Tally the lines below that contain "window". The number is the whole answer.
══════════════════════════════
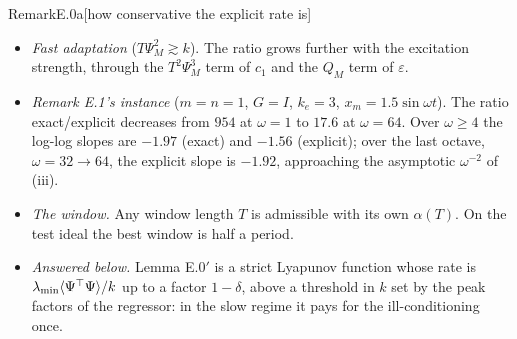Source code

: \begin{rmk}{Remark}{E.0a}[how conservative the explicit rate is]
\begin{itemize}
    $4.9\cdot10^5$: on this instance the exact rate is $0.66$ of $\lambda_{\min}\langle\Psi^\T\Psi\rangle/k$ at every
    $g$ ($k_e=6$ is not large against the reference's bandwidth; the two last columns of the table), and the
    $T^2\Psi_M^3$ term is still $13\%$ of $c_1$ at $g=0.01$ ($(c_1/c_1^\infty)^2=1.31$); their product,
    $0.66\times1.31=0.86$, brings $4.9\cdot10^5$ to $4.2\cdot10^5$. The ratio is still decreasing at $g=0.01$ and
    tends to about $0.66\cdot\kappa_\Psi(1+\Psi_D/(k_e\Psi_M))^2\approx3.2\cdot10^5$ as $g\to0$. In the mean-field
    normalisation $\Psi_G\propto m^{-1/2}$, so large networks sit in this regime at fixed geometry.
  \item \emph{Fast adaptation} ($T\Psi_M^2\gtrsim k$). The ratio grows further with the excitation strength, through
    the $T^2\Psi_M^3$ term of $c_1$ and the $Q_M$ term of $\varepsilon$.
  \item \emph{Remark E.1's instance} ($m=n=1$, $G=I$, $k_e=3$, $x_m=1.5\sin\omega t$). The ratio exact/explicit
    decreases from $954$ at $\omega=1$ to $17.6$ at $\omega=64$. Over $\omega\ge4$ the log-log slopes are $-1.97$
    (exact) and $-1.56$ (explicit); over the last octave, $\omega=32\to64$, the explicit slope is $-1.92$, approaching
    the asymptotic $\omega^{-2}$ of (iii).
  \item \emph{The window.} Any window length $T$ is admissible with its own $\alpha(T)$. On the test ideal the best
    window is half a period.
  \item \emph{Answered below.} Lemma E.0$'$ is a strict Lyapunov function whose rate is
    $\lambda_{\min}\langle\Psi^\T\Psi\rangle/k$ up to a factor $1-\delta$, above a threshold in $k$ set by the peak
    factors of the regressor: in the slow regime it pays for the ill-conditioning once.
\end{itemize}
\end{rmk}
══════════════════════════════
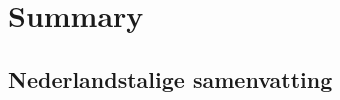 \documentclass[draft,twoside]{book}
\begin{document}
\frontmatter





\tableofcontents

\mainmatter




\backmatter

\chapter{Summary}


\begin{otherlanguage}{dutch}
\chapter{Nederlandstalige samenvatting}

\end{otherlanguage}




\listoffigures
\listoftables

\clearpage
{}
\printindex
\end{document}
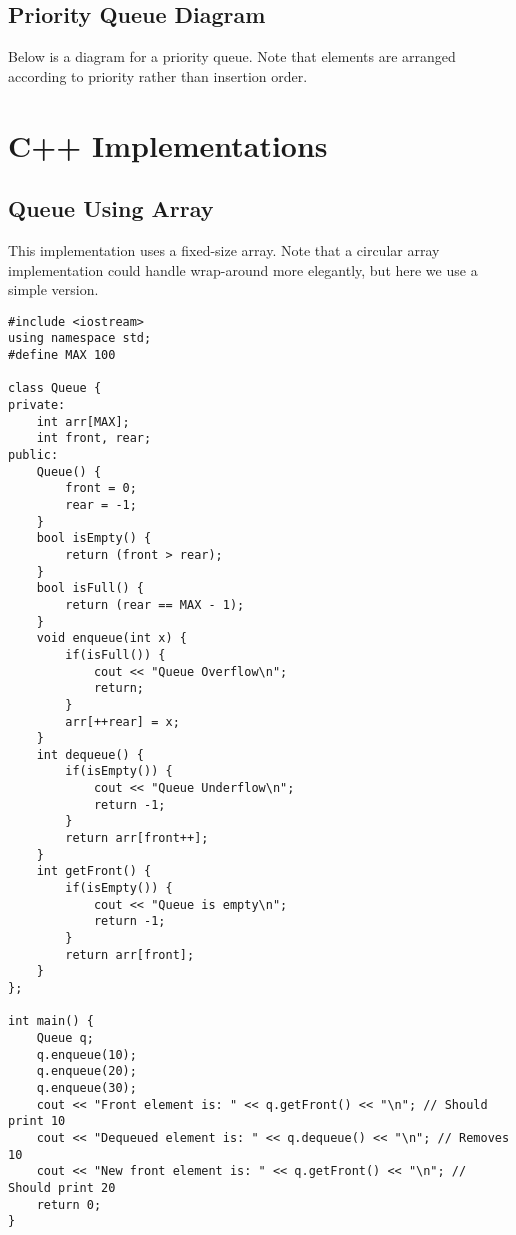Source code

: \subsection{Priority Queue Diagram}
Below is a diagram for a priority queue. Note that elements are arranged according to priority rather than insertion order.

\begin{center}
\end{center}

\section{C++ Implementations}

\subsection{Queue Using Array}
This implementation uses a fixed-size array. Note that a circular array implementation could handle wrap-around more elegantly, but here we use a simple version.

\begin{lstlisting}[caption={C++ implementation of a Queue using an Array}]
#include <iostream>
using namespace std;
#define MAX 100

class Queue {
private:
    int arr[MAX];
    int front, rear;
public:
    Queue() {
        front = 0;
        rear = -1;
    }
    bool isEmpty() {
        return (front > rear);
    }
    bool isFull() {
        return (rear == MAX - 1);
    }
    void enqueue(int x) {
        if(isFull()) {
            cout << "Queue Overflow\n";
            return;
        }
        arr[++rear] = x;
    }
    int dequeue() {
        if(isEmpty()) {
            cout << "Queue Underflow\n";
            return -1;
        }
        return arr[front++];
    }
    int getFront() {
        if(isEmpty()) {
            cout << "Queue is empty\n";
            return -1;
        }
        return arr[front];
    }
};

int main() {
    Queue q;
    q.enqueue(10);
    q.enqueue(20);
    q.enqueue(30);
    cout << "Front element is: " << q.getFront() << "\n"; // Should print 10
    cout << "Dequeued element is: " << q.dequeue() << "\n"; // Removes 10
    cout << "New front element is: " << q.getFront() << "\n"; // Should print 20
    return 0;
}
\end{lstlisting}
══════════════════════════════
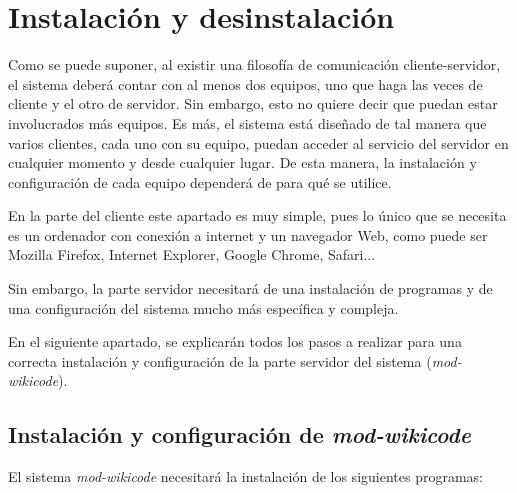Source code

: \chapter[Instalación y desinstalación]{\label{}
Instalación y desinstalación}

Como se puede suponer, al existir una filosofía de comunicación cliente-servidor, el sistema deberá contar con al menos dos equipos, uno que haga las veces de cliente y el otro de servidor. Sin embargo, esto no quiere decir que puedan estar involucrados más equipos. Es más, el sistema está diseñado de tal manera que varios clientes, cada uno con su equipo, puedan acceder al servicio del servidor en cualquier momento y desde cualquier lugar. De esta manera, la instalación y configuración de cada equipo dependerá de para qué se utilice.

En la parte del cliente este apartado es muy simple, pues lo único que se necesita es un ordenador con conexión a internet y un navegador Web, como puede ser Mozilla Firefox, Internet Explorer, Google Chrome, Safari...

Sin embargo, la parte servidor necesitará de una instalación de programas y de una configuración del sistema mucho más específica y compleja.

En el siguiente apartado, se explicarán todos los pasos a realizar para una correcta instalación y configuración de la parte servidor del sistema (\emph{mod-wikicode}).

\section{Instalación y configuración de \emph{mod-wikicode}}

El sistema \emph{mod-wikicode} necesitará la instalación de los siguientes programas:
══════════════════════════════
**RESPONSE**
2